Legislative lawmaking often represents a response to a particular problem, one acute enough to intrude on the well-being of a large number of individuals and their organizations or on the well-being of the government itself or conspicuous enough to attract the attention of at least some legislators. But, legislation can also be generated, among other ways, by apprehension, social unrest, conflict, environmental deterioration, and technological innovation (Lazarus, 2004).

In one example of these dynamics, federal pure food and drug laws resulted from disclosure of the practices of food and drug manufacturers and processors (Friedman and Macaulay,

1977). In more recent examples, internal security laws several decades ago grew out of apprehension over the activities of American communists; manpower retraining and area redevelopment legislation providing for more rigorous control over the testing of drugs was passed in the wake of disclosures of the effects of thalidomide, a drug that caused numerous babies to be born malformed; and legislation to establish a system of communication satellites was passed shortly after the successful experiment with Telstar. The list of legislation passed in response to the emergence of new problems or to the successful dramatization of old ones could be extended infinitely.

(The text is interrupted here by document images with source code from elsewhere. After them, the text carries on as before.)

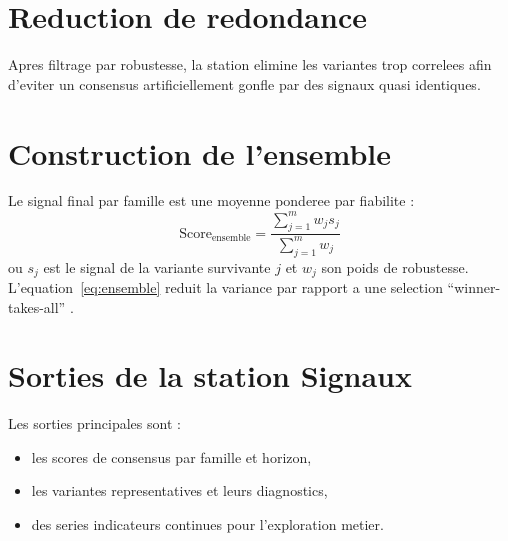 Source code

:\section{Reduction de redondance}
Apres filtrage par robustesse, la station elimine les variantes trop correlees
afin d'eviter un consensus artificiellement gonfle par des signaux quasi
identiques.

\section{Construction de l'ensemble}
Le signal final par famille est une moyenne ponderee par fiabilite :
\begin{equation}
\text{Score}_{\text{ensemble}} = \frac{\sum_{j=1}^{m} w_j s_j}{\sum_{j=1}^{m} w_j}
\label{eq:ensemble}
\end{equation}
ou $s_j$ est le signal de la variante survivante $j$ et $w_j$ son poids de
robustesse. L'equation~\ref{eq:ensemble} reduit la variance par rapport a une
selection ``winner-takes-all'' \cite{deprado2018}.

\section{Sorties de la station Signaux}
Les sorties principales sont :
\begin{itemize}
\item les scores de consensus par famille et horizon,
\item les variantes representatives et leurs diagnostics,
\item des series indicateurs continues pour l'exploration metier.
\end{itemize}
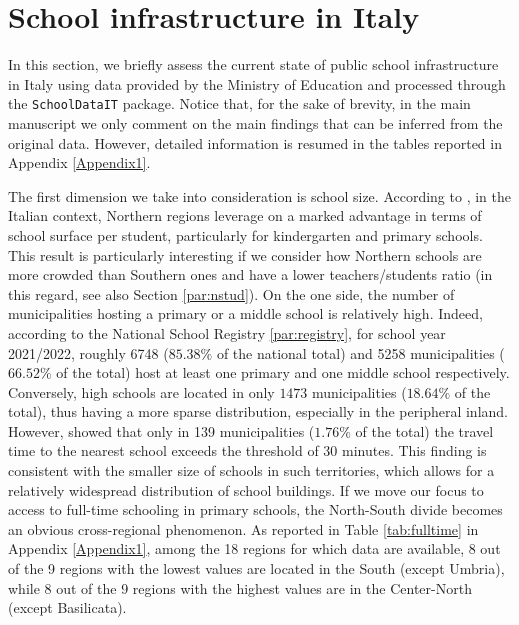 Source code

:\documentclass{book}
\begin{document}
\section{School infrastructure in Italy} \label{section:Overview}


In this section, we briefly assess the current state of public school infrastructure in Italy using data provided by the Ministry of Education and processed through the \texttt{SchoolDataIT} package. Notice that, for the sake of brevity, in the main manuscript we only comment on the main findings that can be inferred from the original data. However, detailed information is resumed in the tables reported in Appendix \ref{Appendix1}.

The first dimension we take into consideration is school size. According to \cite{BDI}, in the Italian context, Northern regions leverage on a marked advantage in terms of school surface per student, particularly for kindergarten and primary schools. This result is particularly interesting if we consider how Northern schools are more crowded than Southern ones and have a lower teachers/students ratio (in this regard, see also Section \ref{par:nstud}). On the one side, the number of municipalities hosting a primary or a middle school is relatively high. Indeed, according to the National School Registry \ref{par:registry}, for school year 2021/2022, roughly 6748 ($85.38\%$ of the national total) and 5258 municipalities ($66.52\%$ of the total) host at least one primary and one middle school respectively. Conversely, high schools are located in only $1473$ municipalities ($18.64\%$ of the total), thus having a more sparse distribution, especially in the peripheral inland. However, \cite{BDI} showed that only in 139 municipalities ($1.76\%$ of the total) the travel time to the nearest school exceeds the threshold of 30 minutes. This finding is consistent with the smaller size of schools in such territories, which allows for a relatively widespread distribution of school buildings. If we move our focus to access to full-time schooling in primary schools, the North-South divide becomes an obvious cross-regional phenomenon. As reported in Table \ref{tab:fulltime} in Appendix \ref{Appendix1}, among the 18 regions for which data are available, 8 out of the 9 regions with the lowest values are located in the South (except Umbria), while 8 out of the 9 regions with the highest values are in the Center-North (except Basilicata).
\end{document}
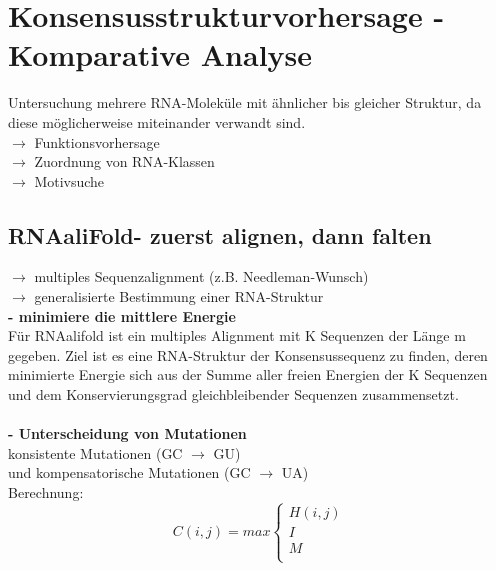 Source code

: \section{Konsensusstrukturvorhersage - Komparative Analyse}

Untersuchung mehrere RNA-Moleküle mit ähnlicher bis gleicher Struktur, da diese möglicherweise miteinander verwandt sind. \\
$\rightarrow$ Funktionsvorhersage \\
$\rightarrow$ Zuordnung von RNA-Klassen \\
$\rightarrow$ Motivsuche

\subsection{RNAaliFold- zuerst alignen, dann falten}
$\rightarrow$ multiples Sequenzalignment (z.B. Needleman-Wunsch) \\
$\rightarrow$ generalisierte Bestimmung einer RNA-Struktur \\

\textbf{- minimiere die mittlere Energie} \\
Für RNAalifold ist ein multiples Alignment mit K Sequenzen der Länge m gegeben. Ziel ist es eine RNA-Struktur der Konsensussequenz zu finden, deren minimierte Energie sich aus der Summe aller freien Energien der K Sequenzen und dem Konservierungsgrad gleichbleibender Sequenzen zusammensetzt.\\
\\
\textbf{- Unterscheidung von Mutationen} \\
konsistente Mutationen (GC $\rightarrow$ GU) \\
und kompensatorische Mutationen (GC $\rightarrow$ UA) \\ 

Berechnung:
\begin{equation}
C(i,j)= max
\begin{cases} 
H(i,j)\\ 
I\\ 
M\\
\end{cases}
\end{equation}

But neither legislators’ recognition of a social problem nor their recognition of a group’s particular claims for action is certain to lead to legislation. The probability of some form of legislative response increases when (1) powerful interest groups mobilize their members to seek legislative action; (2) the unorganized public becomes intensely concerned with an issue, as in the controversy over thalidomide, or conversely, is indifferent to the particular measures advocated by an interest group; and (3) there is no pressure to maintain the status quo or opposition to the proposed legislation.